Compounding Interest
Thursday, April 17th, 2008I’ve had so many people ask me lately about compounding interest. Let me go over a little scenario to illustrate how valuable compounding interest can be. We’re talking about compound interest versus simple interest. Suppose Christopher Columbus in the year 1492 went to America and he put a dollar into the New World Bank and he got 5% compounding interest on that dollar. Then, he went down the street to the Old World Bank and he put another dollar into an account with simple interest. He got simple interest of 10% on that dollar at the Old World Bank. Columbus went back to Spain and he died.
Five hundred years passed and in 1992 his descendents finally realized Columbus had money in the bank. Columbus avoided probate. . . probably he had a trust. The descendents came to America to get their money. Some of them went to the Old World Bank and 500 years after Columbus deposited his dollar, his descendents where presented with a check of $51. Columbus got 10% simple interest on his dollar at the Old World Bank. Not a great rate of return.

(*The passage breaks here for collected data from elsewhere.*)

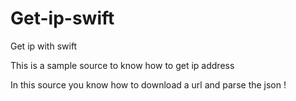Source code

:# Get-ip-swift
Get ip with swift

This is a sample source to know how to get ip address

In this source you know how to download a url and parse the json !
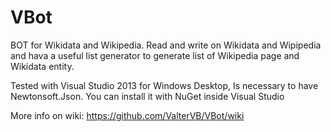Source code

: VBot
====

BOT for Wikidata and Wikipedia. Read and write on Wikidata and Wipipedia and hava a useful list generator to generate list of Wikipedia page and Wikidata entity.

Tested with Visual Studio 2013 for Windows Desktop, Is necessary to have Newtonsoft.Json. You can install it with NuGet inside Visual Studio


More info on wiki: https://github.com/ValterVB/VBot/wiki
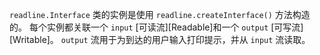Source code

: <!-- YAML
added: v0.1.104
-->

`readline.Interface` 类的实例是使用 `readline.createInterface()` 方法构造的。
每个实例都关联一个 `input` [可读流][Readable]和一个 `output` [可写流][Writable]。
`output` 流用于为到达的用户输入打印提示，并从 `input` 流读取。


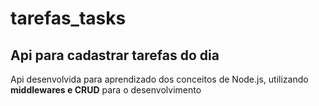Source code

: # tarefas_tasks

## Api para cadastrar tarefas do dia

Api desenvolvida para aprendizado dos conceitos de Node.js, utilizando **middlewares e CRUD** para o desenvolvimento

Compounding interest is a different story. The other descendents went to the New World Bank where Columbus got 5% compound interest on his dollar. They were expecting a small check too. But with compounding interest Columbus’ dollar turned into $39,323,261,830. What a huge difference between compounding interest at half the rate of simple interest!

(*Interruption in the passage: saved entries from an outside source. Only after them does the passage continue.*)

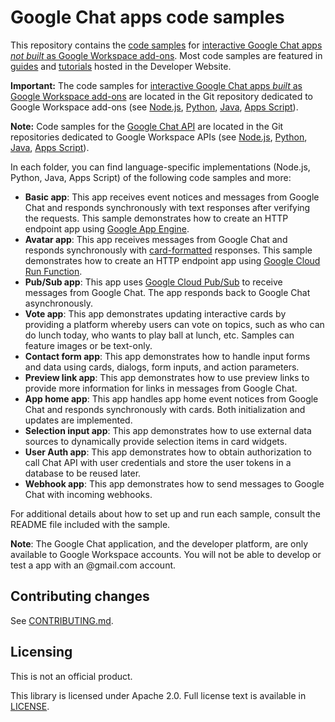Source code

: # Google Chat apps code samples

This repository contains the [code samples](https://developers.google.com/workspace/chat/samples) for
[interactive Google Chat apps *not built* as Google Workspace add-ons](https://developers.google.com/workspace/chat). Most code samples are featured in
[guides](https://developers.google.com/workspace/chat/overview) and
[tutorials](https://developers.google.com/workspace/chat/samples) hosted in the
Developer Website.

**Important:** The code samples for
[interactive Google Chat apps *built* as Google Workspace add-ons](https://developers.google.com/workspace/add-ons/chat) are located in the Git repository dedicated to Google Workspace add-ons (see
[Node.js](https://github.com/googleworkspace/add-ons-samples/tree/main/node),
[Python](https://github.com/googleworkspace/add-ons-samples/tree/main/python),
[Java](https://github.com/googleworkspace/add-ons-samples/tree/main/java),
[Apps Script](https://github.com/googleworkspace/add-ons-samples/tree/main/apps-script)).

**Note:** Code samples for the
[Google Chat API](https://developers.google.com/workspace/chat/api-overview)
are located in the Git repositories dedicated to Google Workspace APIs (see
[Node.js](https://github.com/googleworkspace/node-samples/tree/main/chat),
[Python](https://github.com/googleworkspace/python-samples/tree/main/chat),
[Java](https://github.com/googleworkspace/java-samples/tree/main/chat),
[Apps Script](https://github.com/googleworkspace/apps-script-samples/tree/main/chat)).

In each folder, you can find language-specific implementations (Node.js,
Python, Java, Apps Script) of the following code samples and more:

  - **Basic app**: This app receives event notices and messages from Google
    Chat and responds synchronously with text responses after verifying the
    requests. This sample demonstrates how to create an HTTP endpoint app using
    [Google App Engine](https://cloud.google.com/appengine/).
  - **Avatar app**: This app receives messages from Google Chat and responds
    synchronously with
    [card-formatted](https://developers.google.com/chat/concepts)
    responses. This sample demonstrates how to create an HTTP endpoint app
    using [Google Cloud Run Function](https://cloud.google.com/functions/).
  - **Pub/Sub app**: This app uses
    [Google Cloud Pub/Sub](https://cloud.google.com/pubsub/) to receive messages
    from Google Chat. The app responds back to Google Chat asynchronously.
  - **Vote app**: This app demonstrates updating interactive cards by providing
    a platform whereby users can vote on topics, such as who can do lunch today,
    who wants to play ball at lunch, etc. Samples can feature images or be
    text-only.
  - **Contact form app**: This app demonstrates how to handle input forms and
    data using cards, dialogs, form inputs, and action parameters.
  - **Preview link app**: This app demonstrates how to use preview links to
    provide more information for links in messages from Google Chat.
  - **App home app**: This app handles app home event notices from Google Chat
    and responds synchronously with cards. Both initialization and updates are
    implemented.
  - **Selection input app**: This app demonstrates how to use external data
    sources to dynamically provide selection items in card widgets.
  - **User Auth app**: This app demonstrates how to obtain authorization to call
    Chat API with user credentials and store the user tokens in a database to be
    reused later.
  - **Webhook app**: This app demonstrates how to send messages to Google Chat
    with incoming webhooks.

For additional details about how to set up and run each sample, consult the
README file included with the sample.

**Note**: The Google Chat application, and the developer platform, are only
available to Google Workspace accounts. You will not be able to develop or test a app
with an @gmail.com account.

## Contributing changes

See [CONTRIBUTING.md](CONTRIBUTING.md).

## Licensing

This is not an official product.

This library is licensed under Apache 2.0. Full license text is available in
[LICENSE](LICENSE).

And this is a way you can manage your mortgage and take control of your assets. You can make money the old fashion way with compounding interest. You’re not putting your money at risk. You’re putting it to work for you. Learn the difference between savings and risk. Investing is risk. Savings means you’re not going to lose money, you’re saving money. You’re putting it to work for you. Learn about compounding interest.